• **Task goal**:
The expected answer is a verbatim transcription of the lines below, beginning with the first and ending with the line that holds "In the latter", without pictures.

[Given data — start]

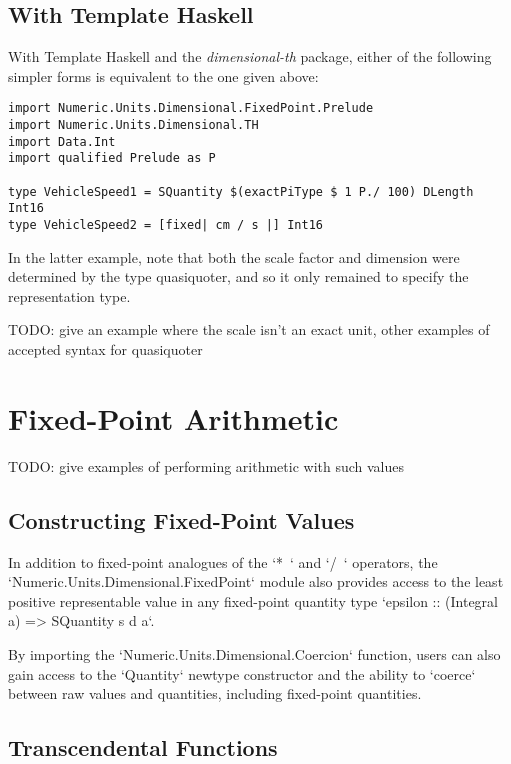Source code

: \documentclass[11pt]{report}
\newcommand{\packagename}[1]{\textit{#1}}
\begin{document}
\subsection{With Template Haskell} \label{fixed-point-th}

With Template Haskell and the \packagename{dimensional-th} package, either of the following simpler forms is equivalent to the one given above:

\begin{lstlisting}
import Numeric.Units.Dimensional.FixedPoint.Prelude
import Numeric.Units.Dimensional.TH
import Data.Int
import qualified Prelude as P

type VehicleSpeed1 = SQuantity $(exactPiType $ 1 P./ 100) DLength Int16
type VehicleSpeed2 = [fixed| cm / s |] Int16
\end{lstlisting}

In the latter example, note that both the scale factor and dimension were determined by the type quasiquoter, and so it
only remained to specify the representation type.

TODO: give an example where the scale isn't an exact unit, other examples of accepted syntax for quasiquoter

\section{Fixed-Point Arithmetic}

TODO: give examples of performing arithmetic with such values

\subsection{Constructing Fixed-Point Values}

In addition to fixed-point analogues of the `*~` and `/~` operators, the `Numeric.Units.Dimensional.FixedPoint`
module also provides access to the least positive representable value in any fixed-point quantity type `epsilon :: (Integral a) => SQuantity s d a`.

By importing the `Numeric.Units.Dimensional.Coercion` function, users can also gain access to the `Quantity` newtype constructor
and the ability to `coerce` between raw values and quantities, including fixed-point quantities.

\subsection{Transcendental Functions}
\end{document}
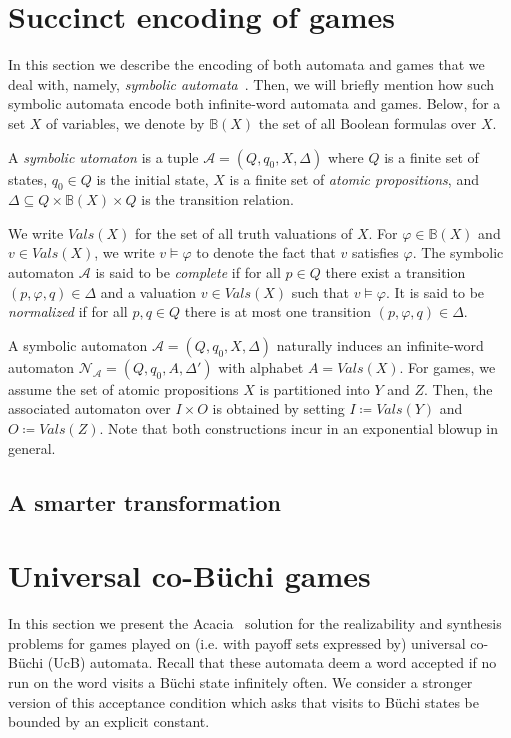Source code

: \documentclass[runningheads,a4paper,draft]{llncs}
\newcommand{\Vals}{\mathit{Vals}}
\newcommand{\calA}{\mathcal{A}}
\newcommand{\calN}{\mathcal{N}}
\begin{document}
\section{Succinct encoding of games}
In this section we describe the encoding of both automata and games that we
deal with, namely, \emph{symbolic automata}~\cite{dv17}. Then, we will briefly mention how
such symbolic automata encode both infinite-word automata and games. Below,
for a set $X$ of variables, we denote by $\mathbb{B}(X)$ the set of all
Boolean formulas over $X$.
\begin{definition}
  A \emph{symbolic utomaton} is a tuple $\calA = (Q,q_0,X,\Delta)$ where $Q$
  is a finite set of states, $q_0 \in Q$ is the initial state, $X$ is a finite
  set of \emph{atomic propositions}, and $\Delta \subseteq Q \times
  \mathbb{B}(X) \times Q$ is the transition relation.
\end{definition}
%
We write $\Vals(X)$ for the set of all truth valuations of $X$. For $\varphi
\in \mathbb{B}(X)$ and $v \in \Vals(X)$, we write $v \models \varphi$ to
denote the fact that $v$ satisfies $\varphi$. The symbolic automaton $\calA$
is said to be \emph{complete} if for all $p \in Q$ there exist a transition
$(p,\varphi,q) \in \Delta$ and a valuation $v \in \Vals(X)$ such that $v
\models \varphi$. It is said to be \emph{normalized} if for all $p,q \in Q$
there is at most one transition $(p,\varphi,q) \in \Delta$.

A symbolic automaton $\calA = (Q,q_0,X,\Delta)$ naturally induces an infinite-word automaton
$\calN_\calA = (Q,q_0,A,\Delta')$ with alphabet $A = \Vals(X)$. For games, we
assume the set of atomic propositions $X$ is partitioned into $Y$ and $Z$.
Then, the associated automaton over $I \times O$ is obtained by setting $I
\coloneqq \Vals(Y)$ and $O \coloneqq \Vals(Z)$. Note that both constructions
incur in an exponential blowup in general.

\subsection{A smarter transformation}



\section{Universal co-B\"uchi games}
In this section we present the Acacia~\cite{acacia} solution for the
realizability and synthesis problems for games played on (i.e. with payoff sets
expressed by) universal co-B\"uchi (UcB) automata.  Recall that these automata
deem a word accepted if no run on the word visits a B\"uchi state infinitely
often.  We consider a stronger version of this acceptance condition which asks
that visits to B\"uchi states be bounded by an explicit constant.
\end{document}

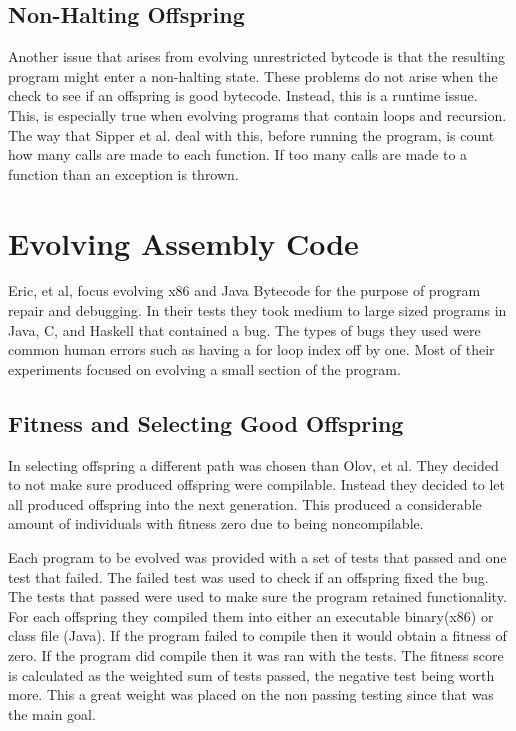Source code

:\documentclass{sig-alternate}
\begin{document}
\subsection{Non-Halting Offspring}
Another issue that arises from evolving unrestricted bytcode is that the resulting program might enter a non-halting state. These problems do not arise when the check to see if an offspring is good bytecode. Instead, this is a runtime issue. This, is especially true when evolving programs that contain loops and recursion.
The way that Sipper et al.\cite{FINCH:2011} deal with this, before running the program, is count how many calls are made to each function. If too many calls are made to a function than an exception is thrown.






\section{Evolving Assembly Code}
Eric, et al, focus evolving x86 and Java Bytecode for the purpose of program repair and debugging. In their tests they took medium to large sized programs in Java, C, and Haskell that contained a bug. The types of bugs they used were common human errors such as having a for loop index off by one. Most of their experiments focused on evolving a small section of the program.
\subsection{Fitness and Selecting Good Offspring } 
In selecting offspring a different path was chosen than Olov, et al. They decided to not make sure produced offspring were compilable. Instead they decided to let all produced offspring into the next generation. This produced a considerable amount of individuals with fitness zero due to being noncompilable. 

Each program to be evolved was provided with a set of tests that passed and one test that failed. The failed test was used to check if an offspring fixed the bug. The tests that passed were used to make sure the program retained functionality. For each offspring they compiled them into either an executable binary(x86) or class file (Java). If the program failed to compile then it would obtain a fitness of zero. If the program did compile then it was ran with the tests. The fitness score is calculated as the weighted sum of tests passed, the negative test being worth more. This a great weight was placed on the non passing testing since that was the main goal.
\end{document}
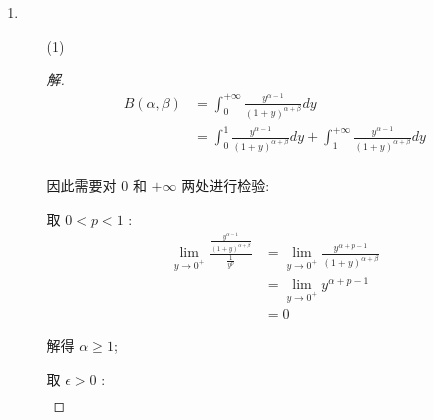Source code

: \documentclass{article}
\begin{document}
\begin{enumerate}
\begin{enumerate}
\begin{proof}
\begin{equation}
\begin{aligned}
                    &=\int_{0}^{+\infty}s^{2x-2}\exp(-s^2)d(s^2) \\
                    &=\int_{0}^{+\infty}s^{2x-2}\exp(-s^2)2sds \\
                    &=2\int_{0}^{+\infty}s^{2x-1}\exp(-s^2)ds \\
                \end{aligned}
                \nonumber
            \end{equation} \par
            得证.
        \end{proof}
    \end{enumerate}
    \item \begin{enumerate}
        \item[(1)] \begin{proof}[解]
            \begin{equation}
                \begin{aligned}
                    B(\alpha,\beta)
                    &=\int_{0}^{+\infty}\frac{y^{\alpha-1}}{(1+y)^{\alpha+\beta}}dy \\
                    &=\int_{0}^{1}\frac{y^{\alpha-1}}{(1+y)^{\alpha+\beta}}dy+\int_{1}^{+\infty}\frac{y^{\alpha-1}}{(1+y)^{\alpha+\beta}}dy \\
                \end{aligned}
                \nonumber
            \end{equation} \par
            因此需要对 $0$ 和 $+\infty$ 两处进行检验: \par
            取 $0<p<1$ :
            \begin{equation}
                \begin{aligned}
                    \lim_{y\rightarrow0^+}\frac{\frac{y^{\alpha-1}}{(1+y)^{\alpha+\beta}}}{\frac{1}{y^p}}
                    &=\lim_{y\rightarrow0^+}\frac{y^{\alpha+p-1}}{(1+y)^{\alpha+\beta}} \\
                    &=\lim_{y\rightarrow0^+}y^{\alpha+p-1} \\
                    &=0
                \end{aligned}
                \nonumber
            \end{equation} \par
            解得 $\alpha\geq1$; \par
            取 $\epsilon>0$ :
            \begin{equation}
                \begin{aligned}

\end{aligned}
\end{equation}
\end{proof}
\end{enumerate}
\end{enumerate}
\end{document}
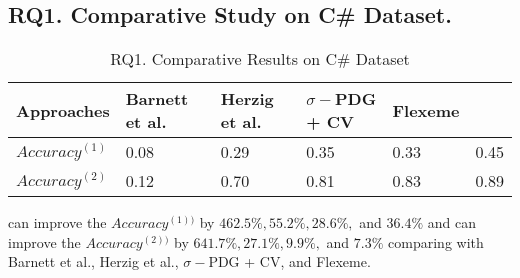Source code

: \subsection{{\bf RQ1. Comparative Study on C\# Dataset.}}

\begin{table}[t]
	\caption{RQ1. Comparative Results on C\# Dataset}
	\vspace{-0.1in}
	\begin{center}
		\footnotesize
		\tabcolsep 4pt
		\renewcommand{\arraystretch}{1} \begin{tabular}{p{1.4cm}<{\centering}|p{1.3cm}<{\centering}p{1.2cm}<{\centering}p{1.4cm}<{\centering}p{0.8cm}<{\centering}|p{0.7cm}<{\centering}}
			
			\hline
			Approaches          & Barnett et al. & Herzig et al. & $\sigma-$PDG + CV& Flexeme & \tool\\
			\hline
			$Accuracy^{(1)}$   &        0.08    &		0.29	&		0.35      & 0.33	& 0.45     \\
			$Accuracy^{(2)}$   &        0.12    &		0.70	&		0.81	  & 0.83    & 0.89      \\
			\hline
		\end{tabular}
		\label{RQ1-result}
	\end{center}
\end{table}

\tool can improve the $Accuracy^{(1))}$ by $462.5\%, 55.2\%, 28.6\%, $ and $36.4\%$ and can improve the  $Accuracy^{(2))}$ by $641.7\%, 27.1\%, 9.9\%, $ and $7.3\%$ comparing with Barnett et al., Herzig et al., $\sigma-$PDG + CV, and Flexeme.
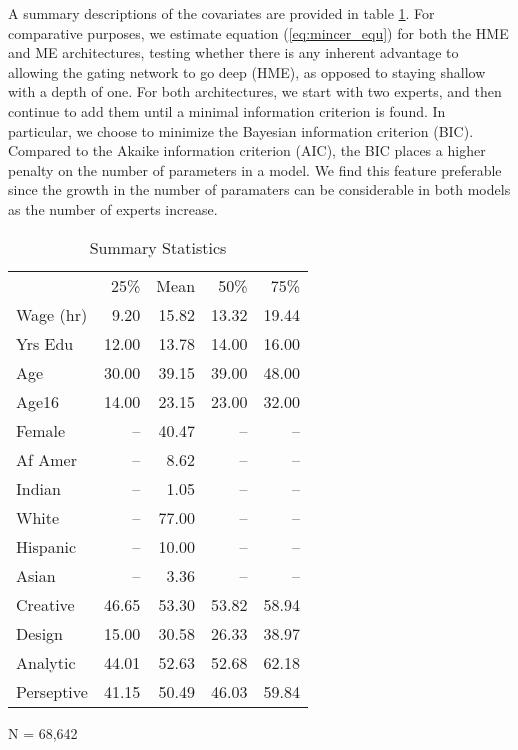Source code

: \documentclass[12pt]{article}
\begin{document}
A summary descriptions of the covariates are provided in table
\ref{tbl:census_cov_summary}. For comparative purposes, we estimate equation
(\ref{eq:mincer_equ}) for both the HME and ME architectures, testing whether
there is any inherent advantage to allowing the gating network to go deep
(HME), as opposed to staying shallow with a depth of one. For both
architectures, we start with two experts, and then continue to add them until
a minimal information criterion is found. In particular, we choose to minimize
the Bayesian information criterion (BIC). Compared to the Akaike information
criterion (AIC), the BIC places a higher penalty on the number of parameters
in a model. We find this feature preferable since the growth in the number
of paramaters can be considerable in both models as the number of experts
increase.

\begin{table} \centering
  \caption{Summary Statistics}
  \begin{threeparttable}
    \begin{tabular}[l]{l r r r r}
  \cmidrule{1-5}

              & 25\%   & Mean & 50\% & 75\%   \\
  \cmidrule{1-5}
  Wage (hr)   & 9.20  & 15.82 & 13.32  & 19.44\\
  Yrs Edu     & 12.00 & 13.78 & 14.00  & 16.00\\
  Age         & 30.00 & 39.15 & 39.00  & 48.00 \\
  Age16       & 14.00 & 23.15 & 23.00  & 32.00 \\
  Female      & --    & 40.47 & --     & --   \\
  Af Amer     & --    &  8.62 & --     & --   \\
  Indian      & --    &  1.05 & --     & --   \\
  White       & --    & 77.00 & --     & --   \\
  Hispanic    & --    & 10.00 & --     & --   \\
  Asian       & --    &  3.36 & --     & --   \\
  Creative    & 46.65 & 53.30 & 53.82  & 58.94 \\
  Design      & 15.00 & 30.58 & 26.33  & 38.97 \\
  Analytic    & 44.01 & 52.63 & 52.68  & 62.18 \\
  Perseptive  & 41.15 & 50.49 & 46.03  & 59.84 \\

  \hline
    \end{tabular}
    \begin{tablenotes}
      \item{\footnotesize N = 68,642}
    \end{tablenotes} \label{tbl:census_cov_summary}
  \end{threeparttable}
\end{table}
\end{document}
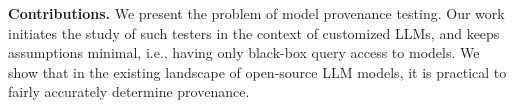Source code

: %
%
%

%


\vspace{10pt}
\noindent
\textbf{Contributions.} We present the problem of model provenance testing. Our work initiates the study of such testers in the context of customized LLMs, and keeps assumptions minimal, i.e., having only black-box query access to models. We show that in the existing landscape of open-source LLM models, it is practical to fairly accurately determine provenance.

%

[Given data — finish]

• **Output**:
Source code

: \documentclass[11pt]{report}
\newcommand{\packagename}[1]{\textit{#1}}
\begin{document}
\subsection{With Template Haskell} \label{fixed-point-th}

With Template Haskell and the \packagename{dimensional-th} package, either of the following simpler forms is equivalent to the one given above:

\begin{lstlisting}
import Numeric.Units.Dimensional.FixedPoint.Prelude
import Numeric.Units.Dimensional.TH
import Data.Int
import qualified Prelude as P

type VehicleSpeed1 = SQuantity $(exactPiType $ 1 P./ 100) DLength Int16
type VehicleSpeed2 = [fixed| cm / s |] Int16
\end{lstlisting}

In the latter example, note that both the scale factor and dimension were determined by the type quasiquoter, and so it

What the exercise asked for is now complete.